(Your instructions) Wherever the string "reconstructToTurn" turns up in the data, copy the whole line.

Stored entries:
- Opening Delimiter -

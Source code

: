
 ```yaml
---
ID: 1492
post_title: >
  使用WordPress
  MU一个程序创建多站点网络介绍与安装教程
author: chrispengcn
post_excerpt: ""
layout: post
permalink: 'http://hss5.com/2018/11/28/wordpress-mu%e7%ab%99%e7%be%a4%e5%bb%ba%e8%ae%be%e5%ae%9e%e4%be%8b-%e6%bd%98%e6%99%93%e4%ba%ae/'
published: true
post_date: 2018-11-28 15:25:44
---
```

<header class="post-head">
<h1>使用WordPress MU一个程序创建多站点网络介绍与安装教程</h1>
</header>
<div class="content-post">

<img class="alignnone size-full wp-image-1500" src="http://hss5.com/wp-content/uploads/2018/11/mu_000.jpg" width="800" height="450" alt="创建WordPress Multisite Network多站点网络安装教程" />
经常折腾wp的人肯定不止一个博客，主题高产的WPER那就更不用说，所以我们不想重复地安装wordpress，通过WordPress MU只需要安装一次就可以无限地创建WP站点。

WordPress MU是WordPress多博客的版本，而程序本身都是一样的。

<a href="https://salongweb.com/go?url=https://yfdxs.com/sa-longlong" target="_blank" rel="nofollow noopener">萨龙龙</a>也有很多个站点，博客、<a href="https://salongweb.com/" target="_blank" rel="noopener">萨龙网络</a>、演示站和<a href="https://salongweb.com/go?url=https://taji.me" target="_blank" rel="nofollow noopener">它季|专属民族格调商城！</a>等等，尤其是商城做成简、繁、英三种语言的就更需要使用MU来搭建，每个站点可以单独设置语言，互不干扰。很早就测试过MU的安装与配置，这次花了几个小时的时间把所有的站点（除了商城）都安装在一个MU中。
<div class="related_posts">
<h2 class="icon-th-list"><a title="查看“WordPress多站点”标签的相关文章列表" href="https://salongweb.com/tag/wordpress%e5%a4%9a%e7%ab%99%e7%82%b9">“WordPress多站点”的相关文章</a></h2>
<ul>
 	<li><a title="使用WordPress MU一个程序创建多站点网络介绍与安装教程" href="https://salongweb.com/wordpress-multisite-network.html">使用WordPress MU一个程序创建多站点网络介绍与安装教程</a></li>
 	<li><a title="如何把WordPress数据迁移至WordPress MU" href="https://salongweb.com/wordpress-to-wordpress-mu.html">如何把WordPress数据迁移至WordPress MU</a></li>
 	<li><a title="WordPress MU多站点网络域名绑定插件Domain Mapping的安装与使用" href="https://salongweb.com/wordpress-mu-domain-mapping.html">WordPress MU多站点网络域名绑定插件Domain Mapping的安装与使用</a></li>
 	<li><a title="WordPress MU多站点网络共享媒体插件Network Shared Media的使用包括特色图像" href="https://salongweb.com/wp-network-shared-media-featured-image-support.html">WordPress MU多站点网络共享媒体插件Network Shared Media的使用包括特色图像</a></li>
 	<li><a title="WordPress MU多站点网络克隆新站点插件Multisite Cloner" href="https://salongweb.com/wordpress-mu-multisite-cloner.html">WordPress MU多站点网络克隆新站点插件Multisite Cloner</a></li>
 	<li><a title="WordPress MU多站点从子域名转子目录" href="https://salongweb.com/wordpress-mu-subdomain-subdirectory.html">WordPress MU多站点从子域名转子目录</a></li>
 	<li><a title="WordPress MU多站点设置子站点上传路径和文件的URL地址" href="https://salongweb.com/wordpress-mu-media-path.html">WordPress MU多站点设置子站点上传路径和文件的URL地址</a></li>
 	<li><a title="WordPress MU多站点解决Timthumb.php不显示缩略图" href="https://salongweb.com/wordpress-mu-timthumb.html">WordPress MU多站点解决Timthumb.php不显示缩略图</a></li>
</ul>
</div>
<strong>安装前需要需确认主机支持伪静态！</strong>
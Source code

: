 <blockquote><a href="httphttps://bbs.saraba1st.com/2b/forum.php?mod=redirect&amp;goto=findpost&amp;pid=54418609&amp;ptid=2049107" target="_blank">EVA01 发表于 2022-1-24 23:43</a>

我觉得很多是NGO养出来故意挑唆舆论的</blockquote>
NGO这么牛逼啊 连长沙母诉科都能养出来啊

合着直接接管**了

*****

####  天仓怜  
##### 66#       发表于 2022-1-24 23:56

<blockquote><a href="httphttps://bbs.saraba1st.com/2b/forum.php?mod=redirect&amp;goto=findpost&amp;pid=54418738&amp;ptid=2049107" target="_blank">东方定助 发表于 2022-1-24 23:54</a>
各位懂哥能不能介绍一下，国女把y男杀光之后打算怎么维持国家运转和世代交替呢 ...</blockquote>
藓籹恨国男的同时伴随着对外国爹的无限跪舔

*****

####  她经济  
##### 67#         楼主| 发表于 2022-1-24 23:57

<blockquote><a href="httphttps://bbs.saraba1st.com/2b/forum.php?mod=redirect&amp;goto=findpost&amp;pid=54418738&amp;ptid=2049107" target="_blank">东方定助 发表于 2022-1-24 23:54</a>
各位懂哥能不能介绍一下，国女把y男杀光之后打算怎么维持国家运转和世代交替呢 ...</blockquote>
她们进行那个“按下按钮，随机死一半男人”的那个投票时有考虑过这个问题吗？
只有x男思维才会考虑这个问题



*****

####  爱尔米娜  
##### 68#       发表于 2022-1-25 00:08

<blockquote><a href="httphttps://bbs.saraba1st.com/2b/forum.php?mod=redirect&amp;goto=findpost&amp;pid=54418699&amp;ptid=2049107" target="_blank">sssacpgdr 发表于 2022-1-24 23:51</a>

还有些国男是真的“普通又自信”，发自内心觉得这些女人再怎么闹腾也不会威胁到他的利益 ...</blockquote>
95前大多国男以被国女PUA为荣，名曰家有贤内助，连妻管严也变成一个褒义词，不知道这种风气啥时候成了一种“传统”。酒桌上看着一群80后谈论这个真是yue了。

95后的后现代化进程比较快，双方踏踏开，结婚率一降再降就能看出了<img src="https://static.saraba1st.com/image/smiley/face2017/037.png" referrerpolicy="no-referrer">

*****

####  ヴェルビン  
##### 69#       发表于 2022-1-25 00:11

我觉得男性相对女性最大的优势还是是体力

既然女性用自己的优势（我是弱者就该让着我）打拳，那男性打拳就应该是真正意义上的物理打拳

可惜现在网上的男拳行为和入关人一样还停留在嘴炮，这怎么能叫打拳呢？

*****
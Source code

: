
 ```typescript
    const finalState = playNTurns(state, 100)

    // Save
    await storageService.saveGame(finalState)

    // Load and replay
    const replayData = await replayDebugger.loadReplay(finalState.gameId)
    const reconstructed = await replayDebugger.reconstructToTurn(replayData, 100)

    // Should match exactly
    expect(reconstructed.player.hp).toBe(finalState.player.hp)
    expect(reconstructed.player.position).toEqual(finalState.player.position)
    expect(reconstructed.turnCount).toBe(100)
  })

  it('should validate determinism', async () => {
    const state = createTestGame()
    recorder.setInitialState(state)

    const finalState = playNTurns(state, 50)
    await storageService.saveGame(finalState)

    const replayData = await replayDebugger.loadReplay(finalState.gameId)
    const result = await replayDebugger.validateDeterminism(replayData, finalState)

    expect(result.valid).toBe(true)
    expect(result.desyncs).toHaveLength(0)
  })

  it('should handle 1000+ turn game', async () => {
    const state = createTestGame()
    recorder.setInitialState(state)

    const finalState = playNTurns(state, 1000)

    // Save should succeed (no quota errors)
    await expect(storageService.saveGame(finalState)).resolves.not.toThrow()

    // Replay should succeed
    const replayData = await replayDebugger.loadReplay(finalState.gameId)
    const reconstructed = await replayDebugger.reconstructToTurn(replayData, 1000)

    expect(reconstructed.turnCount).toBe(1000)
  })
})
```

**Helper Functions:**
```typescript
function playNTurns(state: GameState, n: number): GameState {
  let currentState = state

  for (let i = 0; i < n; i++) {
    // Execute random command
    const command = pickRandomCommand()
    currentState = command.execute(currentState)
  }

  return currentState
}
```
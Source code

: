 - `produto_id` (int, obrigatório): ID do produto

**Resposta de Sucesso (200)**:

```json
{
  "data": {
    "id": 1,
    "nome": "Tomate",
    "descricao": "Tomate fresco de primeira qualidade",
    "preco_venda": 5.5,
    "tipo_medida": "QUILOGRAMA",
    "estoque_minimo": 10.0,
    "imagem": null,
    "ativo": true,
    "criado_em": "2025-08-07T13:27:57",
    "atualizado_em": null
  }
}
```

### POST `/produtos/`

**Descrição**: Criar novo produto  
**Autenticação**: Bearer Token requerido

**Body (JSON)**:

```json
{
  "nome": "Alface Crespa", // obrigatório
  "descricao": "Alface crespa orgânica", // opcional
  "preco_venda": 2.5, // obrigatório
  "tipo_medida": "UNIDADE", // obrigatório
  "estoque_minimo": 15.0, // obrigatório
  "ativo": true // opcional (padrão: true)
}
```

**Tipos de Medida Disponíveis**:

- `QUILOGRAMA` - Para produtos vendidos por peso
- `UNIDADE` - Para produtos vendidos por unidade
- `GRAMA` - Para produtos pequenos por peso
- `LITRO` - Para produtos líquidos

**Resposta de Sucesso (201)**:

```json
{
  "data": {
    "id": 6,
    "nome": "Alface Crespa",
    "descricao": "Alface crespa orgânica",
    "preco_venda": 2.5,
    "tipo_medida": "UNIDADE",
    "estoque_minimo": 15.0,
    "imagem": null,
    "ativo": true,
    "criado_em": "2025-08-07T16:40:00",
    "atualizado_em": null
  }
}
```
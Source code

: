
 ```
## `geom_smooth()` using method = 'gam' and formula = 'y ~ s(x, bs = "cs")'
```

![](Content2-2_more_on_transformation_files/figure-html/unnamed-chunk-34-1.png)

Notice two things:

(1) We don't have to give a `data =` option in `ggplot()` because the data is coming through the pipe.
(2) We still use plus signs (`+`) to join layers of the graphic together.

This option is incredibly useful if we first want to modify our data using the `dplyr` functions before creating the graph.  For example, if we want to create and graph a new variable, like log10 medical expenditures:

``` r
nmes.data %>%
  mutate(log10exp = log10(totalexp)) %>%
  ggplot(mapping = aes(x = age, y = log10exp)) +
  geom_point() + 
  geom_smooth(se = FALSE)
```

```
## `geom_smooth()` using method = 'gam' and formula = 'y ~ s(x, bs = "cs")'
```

- Closing Delimiter -

(Response area)
    const reconstructed = await replayDebugger.reconstructToTurn(replayData, 100)
    const reconstructed = await replayDebugger.reconstructToTurn(replayData, 1000)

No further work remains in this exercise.